**Data provided**
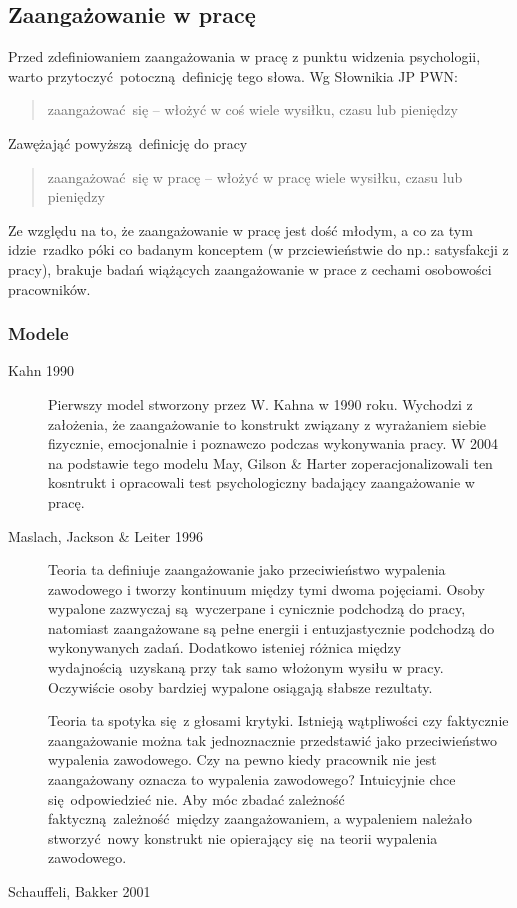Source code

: \subsection{Zaangażowanie w pracę}
Przed zdefiniowaniem zaangażowania w pracę z punktu widzenia psychologii, warto przytoczyć potoczną definicję tego słowa. Wg Słownikia JP PWN:
\begin{quote}
zaangażować się -- włożyć w coś wiele wysiłku, czasu lub pieniędzy
\end{quote}
Zawężająć powyższą definicję do pracy
\begin{quote}
zaangażować się w pracę -- włożyć w pracę wiele wysiłku, czasu lub pieniędzy
\end{quote}

Ze względu na to, że zaangażowanie w pracę jest dość młodym, a co za tym idzie rzadko póki co badanym konceptem (w przciewieństwie do np.: satysfakcji z pracy), brakuje badań wiążących zaangażowanie w prace z cechami osobowości pracowników.
\subsubsection{Modele}
\begin{description}
\item[Kahn 1990]
Pierwszy model stworzony przez W. Kahna w 1990  roku. Wychodzi z założenia, że zaangażowanie to konstrukt związany z wyrażaniem siebie fizycznie, emocjonalnie i poznawczo podczas wykonywania pracy. W 2004 na podstawie tego modelu May, Gilson \& Harter zoperacjonalizowali ten kosntrukt i opracowali test psychologiczny badający zaangażowanie w pracę.
\item[Maslach, Jackson \& Leiter 1996]
Teoria ta definiuje zaangażowanie jako przeciwieństwo wypalenia zawodowego i tworzy kontinuum między tymi dwoma pojęciami. Osoby wypalone zazwyczaj są wyczerpane i cynicznie podchodzą do pracy, natomiast zaangażowane są pełne energii i entuzjastycznie podchodzą do wykonywanych zadań. Dodatkowo isteniej różnica między wydajnością uzyskaną przy tak samo włożonym wysiłu w pracy. Oczywiście osoby bardziej wypalone osiągają słabsze rezultaty.

Teoria ta spotyka się z głosami krytyki. Istnieją wątpliwości czy faktycznie zaangażowanie można tak jednoznacznie przedstawić jako przeciwieństwo wypalenia zawodowego. Czy na pewno kiedy pracownik nie jest zaangażowany oznacza to wypalenia zawodowego? Intuicyjnie chce się odpowiedzieć nie. Aby móc zbadać zależność faktyczną zależność między zaangażowaniem, a wypaleniem należało stworzyć nowy konstrukt nie opierający się na teorii wypalenia zawodowego.
\item[Schauffeli, Bakker 2001]
\end{description}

**What to work on**
Copy every line of the listing that includes the string "item".

**Output for this exercise**
\item[Kahn 1990]
\item[Maslach, Jackson \& Leiter 1996]
\item[Schauffeli, Bakker 2001]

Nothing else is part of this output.